The residents of the Easy Tavern have various different backstories, but the thing they all have in common is having been rejected by mainstream society at some point in their lives. The most high profile, Sadashichi (Tatsuya Nakadai), is known as “The Indifferent” which is both apt and slightly ironic. Sullen and cynical, he puts on a show about caring for nothing and no one but, as inn keeper’s daughter Omitsu (Komaki Kurihara) has figured out, it’s more that the opposite it true – he cares too much about everything. Abandoned as a child, Sadashichi’s sad story is that he once thought his saw his mother long after they were separated but killed her because she’d fallen into prostitution. Then again, perhaps it was just a woman who looked like her, or perhaps he made he whole thing up. Coming across a lost baby bird shortly after killing a man, Sadashichi is determined to look after it but is later distressed by the words of the drunk who reminds him that the bird’s mother is probably going crazy with worry. Sadashichi may identify with this lost little bird, but his empathy also extends to Tomijiro’s plight as his plaintive looks and gloomy face prompt him into action, if only to make them go away.

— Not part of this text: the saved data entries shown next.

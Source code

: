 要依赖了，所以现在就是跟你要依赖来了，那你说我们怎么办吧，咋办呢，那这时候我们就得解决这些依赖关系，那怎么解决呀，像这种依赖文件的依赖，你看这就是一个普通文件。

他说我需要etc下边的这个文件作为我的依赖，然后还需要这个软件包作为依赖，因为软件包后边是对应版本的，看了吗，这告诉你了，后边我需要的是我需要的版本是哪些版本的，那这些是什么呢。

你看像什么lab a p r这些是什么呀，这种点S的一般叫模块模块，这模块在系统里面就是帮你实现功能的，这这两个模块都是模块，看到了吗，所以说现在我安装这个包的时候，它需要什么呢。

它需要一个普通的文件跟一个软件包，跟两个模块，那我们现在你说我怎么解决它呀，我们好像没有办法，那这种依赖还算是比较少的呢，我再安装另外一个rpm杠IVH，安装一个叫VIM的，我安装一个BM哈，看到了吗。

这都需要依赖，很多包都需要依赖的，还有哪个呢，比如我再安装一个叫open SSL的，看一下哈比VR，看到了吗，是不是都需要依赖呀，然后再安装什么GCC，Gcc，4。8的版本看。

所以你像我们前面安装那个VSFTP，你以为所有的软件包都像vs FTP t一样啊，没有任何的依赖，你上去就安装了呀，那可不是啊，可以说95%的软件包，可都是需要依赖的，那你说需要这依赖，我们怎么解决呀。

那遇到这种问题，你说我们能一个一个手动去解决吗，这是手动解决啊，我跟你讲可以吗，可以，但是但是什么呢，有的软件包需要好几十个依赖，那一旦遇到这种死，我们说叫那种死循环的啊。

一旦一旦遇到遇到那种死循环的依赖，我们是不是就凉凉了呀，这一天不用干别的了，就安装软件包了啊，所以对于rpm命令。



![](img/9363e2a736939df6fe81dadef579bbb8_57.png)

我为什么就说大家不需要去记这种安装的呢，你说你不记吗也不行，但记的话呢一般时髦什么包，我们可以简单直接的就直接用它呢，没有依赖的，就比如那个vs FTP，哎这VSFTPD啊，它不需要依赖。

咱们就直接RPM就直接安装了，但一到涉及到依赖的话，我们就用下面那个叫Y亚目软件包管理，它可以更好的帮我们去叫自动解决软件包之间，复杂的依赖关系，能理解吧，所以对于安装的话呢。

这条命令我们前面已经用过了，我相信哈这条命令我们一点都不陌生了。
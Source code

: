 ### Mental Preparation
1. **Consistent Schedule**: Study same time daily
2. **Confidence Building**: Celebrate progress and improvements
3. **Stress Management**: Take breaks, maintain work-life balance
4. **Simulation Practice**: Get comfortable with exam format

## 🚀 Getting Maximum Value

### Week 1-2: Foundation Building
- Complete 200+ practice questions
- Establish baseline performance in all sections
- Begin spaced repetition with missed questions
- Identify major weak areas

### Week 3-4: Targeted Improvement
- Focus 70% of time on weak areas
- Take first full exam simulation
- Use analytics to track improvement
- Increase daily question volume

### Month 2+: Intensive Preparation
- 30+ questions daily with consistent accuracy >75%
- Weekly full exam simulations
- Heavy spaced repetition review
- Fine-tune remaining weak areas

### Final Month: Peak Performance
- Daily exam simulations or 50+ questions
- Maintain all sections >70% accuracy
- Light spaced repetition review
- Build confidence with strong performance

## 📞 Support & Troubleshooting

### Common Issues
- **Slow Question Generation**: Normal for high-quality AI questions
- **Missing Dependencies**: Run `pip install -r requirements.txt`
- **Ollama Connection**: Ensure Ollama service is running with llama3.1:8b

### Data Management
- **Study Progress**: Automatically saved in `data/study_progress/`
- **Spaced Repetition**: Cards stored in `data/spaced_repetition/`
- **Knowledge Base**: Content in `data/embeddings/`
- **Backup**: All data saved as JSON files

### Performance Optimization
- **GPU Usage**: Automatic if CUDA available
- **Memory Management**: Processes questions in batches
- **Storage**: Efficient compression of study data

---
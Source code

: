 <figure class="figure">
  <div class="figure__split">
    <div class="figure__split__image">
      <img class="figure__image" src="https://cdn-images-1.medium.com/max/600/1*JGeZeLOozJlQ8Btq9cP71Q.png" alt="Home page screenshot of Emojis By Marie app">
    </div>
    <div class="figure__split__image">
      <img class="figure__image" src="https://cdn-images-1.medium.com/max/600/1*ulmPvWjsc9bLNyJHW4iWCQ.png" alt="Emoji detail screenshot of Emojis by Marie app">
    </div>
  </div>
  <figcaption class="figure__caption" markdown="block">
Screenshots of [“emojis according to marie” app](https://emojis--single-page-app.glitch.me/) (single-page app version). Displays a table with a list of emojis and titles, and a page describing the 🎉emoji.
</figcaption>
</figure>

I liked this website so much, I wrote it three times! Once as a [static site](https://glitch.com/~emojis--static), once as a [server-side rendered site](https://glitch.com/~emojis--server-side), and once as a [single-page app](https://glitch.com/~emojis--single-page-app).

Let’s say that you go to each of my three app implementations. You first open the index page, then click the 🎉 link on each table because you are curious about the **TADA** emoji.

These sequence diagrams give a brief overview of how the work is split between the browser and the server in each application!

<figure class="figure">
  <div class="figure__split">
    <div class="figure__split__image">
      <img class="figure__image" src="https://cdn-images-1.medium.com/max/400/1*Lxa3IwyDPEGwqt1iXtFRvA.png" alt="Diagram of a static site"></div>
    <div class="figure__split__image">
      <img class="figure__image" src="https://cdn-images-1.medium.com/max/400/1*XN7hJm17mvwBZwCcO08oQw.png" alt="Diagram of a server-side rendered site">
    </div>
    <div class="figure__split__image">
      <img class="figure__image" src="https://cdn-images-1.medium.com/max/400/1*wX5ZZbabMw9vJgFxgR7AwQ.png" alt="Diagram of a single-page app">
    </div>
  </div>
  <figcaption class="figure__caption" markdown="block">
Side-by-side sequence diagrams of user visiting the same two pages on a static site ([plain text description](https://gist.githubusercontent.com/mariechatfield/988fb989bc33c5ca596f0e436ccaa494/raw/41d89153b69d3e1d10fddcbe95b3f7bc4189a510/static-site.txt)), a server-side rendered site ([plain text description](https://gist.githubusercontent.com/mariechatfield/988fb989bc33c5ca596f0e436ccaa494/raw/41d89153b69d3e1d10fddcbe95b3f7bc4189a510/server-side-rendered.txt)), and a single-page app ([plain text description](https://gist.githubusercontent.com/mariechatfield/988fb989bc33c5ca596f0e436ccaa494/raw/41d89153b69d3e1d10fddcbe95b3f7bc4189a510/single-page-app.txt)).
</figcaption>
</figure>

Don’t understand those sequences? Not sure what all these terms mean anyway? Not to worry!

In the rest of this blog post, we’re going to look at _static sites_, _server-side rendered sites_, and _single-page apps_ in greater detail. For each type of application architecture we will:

Similarly, the other members including “The Living Buddha” – a rabidly bisexual former monk thrown out of his temple for his lascivious ways, an effeminate homeless man, a stutterer, and an invalid all have reasons for living outside the law. As the sympathetic inn keeper later tries to explain to a policeman, most of these men are people who’ve faced rejection in one way or another. Craving sympathy, they’ve turned violent and suspicious, pushed away from the very things they wanted most. Far from an Inn of Evil, the Easy Tavern is the only place where these people have been able to find acceptance, building a community of lost souls from those cast out from society at large.

The decision to try and help Tomijiro to rescue his childhood sweetheart, cruelly sold by her selfish and uncaring father, is, in once sense, a selfless one but perhaps also reminds them of all the times they were also betrayed or abandoned and no one came to help. Even knowing the plan is unlikely to end well, the inn keeper is proud of his men’s decision, if they didn’t try to help the girl no one else would. They may be throwing their lives away in a pointless endeavour, but if they don’t at least try then what’s the point in living at all. This more than anything expresses Kobayashi’s constant preoccupation throughout his career in pointing to the essential goodness of those who refuse to simply accept acts of injustice as normal and stand up to oppose them, even if their resistance will produce little or no actual change.

Filming in a crisp black and white, Kobayashi creates an eerie atmosphere aided by Toru Takemitsu’s strangely ethereal score. The world of the The Easy Tavern is a dark one in which cruelty and betrayal lie at every turn and men ruin themselves through thoughtless and reckless decisions, but the best of humanity is to be found among this gang of outlaws who collectively decide it’s world risking their lives for someone else’s love story. Filled with impressive visual imagery including the strange sight of the looming bright white police lanterns and the impressively staged last stand as Sadashichi holds off the troops for Tomijiro to escape, Inn of Evil is a tightly controlled, minutely detailed character drama in which men who’d throw their lives away for nothing find that their sacrifice has not been in vain.